The American economy overall is ferociously unequal, but some sectors are more unequal than others. A new study from the left-leaning think tank Demos looked at CEO-to-worker compensation ratios across the labor force in an attempt to determine where inequality is most concentrated. The answer probably won’t surprise you.
That’s right: The Accommodation and Food Services sector, as it is called by the Bureau of Labor Statistics, “is the most unequal sector in the American economy, driven by extreme inequality within the fast food industry,” according to Demos policy analyst Catherine Ruetschlin.
In 2012, the average fast food CEO made 1,200 times what the average fast food employee made, according to Ruetschlin’s report. Fast food workers are among the most poorly compensated workers in the United States, earning an average of $9.09 per hour. Fast food CEOs, on the other hand, earned an average of $23.8 million in 2013.

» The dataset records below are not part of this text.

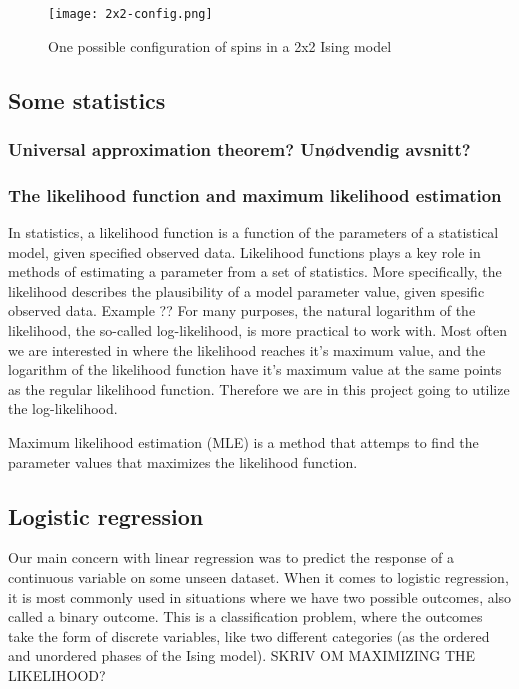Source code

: \documentclass[a4paper,12pt]{article}
\begin{document}
\begin{figure}[h!]
  \centering
  \caption{One possible configuration of spins in a 2x2 Ising model}
  \texttt{[image: 2x2-config.png]}
\end{figure}

\subsection{Some statistics}

\subsubsection{Universal approximation theorem? Unødvendig avsnitt?}

\subsubsection{The likelihood function and maximum likelihood estimation}
In statistics, a likelihood function is a function of the parameters of a statistical model, given specified observed data. Likelihood functions plays a key role in methods of estimating a parameter from a set of statistics. More specifically, the likelihood describes the plausibility of a model parameter value, given spesific observed data. Example ??\newline
For many purposes, the natural logarithm of the likelihood, the so-called log-likelihood, is more practical to work with. Most often we are interested in where the likelihood reaches it's maximum value, and the logarithm of the likelihood function have it's maximum value at the same points as the regular likelihood function. Therefore we are in this project going to utilize the log-likelihood.\newline

Maximum likelihood estimation (MLE) is a method that attemps to find the parameter values that maximizes the likelihood function.



\subsection{Logistic regression}
Our main concern with linear regression was to predict the response of a continuous variable on some unseen dataset. When it comes to logistic regression, it is most commonly used in situations where we have two possible outcomes, also called a binary outcome. This is a classification problem, where the outcomes take the form of discrete variables, like two different categories (as the ordered and unordered phases of the Ising model).\newline
SKRIV OM MAXIMIZING THE LIKELIHOOD?
\end{document}

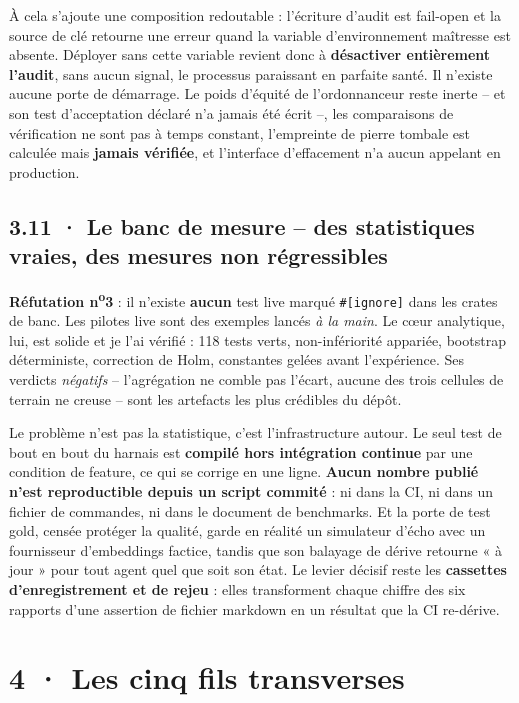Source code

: \documentclass[10pt]{article}
\newcommand{\code}[1]{\texttt{\small #1}}
\begin{document}
À cela s'ajoute une composition redoutable : l'écriture d'audit est fail-open et la source de clé
retourne une erreur quand la variable d'environnement maîtresse est absente. Déployer sans cette
variable revient donc à \textbf{désactiver entièrement l'audit}, sans aucun signal, le processus
paraissant en parfaite santé. Il n'existe aucune porte de démarrage. Le poids d'équité de
l'ordonnanceur reste inerte -- et son test d'acceptation déclaré n'a jamais été écrit --, les
comparaisons de vérification ne sont pas à temps constant, l'empreinte de pierre tombale est calculée
mais \textbf{jamais vérifiée}, et l'interface d'effacement n'a aucun appelant en production.

\subsection{3.11 · Le banc de mesure -- des statistiques vraies, des mesures non régressibles}

\textbf{Réfutation n\textsuperscript{o}3} : il n'existe \textbf{aucun} test live marqué
\code{\#[ignore]} dans les crates de banc. Les pilotes live sont des exemples lancés \emph{à la main}.
Le c\oe{}ur analytique, lui, est solide et je l'ai vérifié : 118 tests verts, non-infériorité appariée,
bootstrap déterministe, correction de Holm, constantes gelées avant l'expérience. Ses verdicts
\emph{négatifs} -- l'agrégation ne comble pas l'écart, aucune des trois cellules de terrain ne creuse --
sont les artefacts les plus crédibles du dépôt.

Le problème n'est pas la statistique, c'est l'infrastructure autour. Le seul test de bout en bout du
harnais est \textbf{compilé hors intégration continue} par une condition de feature, ce qui se corrige
en une ligne. \textbf{Aucun nombre publié n'est reproductible depuis un script commité} : ni dans la
CI, ni dans un fichier de commandes, ni dans le document de benchmarks. Et la porte de test gold, censée
protéger la qualité, garde en réalité un simulateur d'écho avec un fournisseur d'embeddings factice,
tandis que son balayage de dérive retourne « à jour » pour tout agent quel que soit son état. Le levier
décisif reste les \textbf{cassettes d'enregistrement et de rejeu} : elles transforment chaque chiffre
des six rapports d'une assertion de fichier markdown en un résultat que la CI re-dérive.

\section{4 · Les cinq fils transverses}
\end{document}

The second-most unequal sector is retail, according to the report. The Information sector was the second-most unequal sector in 2013, but hadn’t seen similar levels of inequality since at least 2000, suggesting that inequality in that sector was largely driven by tech booms and the emergence of new dot-com billionaires. Average hourly earnings for the Information sector tend to hover around a comfortable $33 per hour, according to the Bureau of Labor Statistics.
Low wages in the fast food industry have helped fuel one of the most aggressive and high-profile organizing campaigns in recent memory. Fast food workers in over 100 American cities have gone on strike over the past year and a half, fueling calls across the nation for a minimum wage hike.